# TASK OBJECTIVE
Scan the data that follows and count the lines with the string "outdir"; answer with the count alone.

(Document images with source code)
+ + +

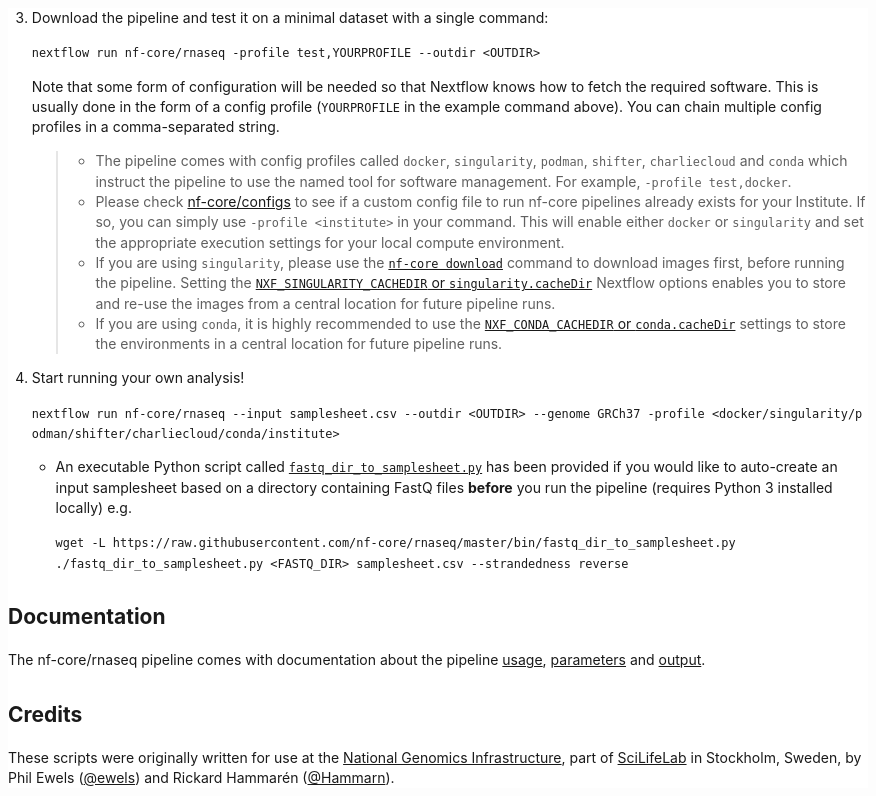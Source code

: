 3. Download the pipeline and test it on a minimal dataset with a single command:

   ```console
   nextflow run nf-core/rnaseq -profile test,YOURPROFILE --outdir <OUTDIR>
   ```

   Note that some form of configuration will be needed so that Nextflow knows how to fetch the required software. This is usually done in the form of a config profile (`YOURPROFILE` in the example command above). You can chain multiple config profiles in a comma-separated string.

   > - The pipeline comes with config profiles called `docker`, `singularity`, `podman`, `shifter`, `charliecloud` and `conda` which instruct the pipeline to use the named tool for software management. For example, `-profile test,docker`.
   > - Please check [nf-core/configs](https://github.com/nf-core/configs#documentation) to see if a custom config file to run nf-core pipelines already exists for your Institute. If so, you can simply use `-profile <institute>` in your command. This will enable either `docker` or `singularity` and set the appropriate execution settings for your local compute environment.
   > - If you are using `singularity`, please use the [`nf-core download`](https://nf-co.re/tools/#downloading-pipelines-for-offline-use) command to download images first, before running the pipeline. Setting the [`NXF_SINGULARITY_CACHEDIR` or `singularity.cacheDir`](https://www.nextflow.io/docs/latest/singularity.html?#singularity-docker-hub) Nextflow options enables you to store and re-use the images from a central location for future pipeline runs.
   > - If you are using `conda`, it is highly recommended to use the [`NXF_CONDA_CACHEDIR` or `conda.cacheDir`](https://www.nextflow.io/docs/latest/conda.html) settings to store the environments in a central location for future pipeline runs.

4. Start running your own analysis!

   ```console
   nextflow run nf-core/rnaseq --input samplesheet.csv --outdir <OUTDIR> --genome GRCh37 -profile <docker/singularity/podman/shifter/charliecloud/conda/institute>
   ```

   - An executable Python script called [`fastq_dir_to_samplesheet.py`](https://github.com/nf-core/rnaseq/blob/master/bin/fastq_dir_to_samplesheet.py) has been provided if you would like to auto-create an input samplesheet based on a directory containing FastQ files **before** you run the pipeline (requires Python 3 installed locally) e.g.

     ```console
     wget -L https://raw.githubusercontent.com/nf-core/rnaseq/master/bin/fastq_dir_to_samplesheet.py
     ./fastq_dir_to_samplesheet.py <FASTQ_DIR> samplesheet.csv --strandedness reverse
     ```

## Documentation

The nf-core/rnaseq pipeline comes with documentation about the pipeline [usage](https://nf-co.re/rnaseq/usage), [parameters](https://nf-co.re/rnaseq/parameters) and [output](https://nf-co.re/rnaseq/output).

## Credits

These scripts were originally written for use at the [National Genomics Infrastructure](https://ngisweden.scilifelab.se), part of [SciLifeLab](http://www.scilifelab.se/) in Stockholm, Sweden, by Phil Ewels ([@ewels](https://github.com/ewels)) and Rickard Hammarén ([@Hammarn](https://github.com/Hammarn)).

+ + +

# RESULT
2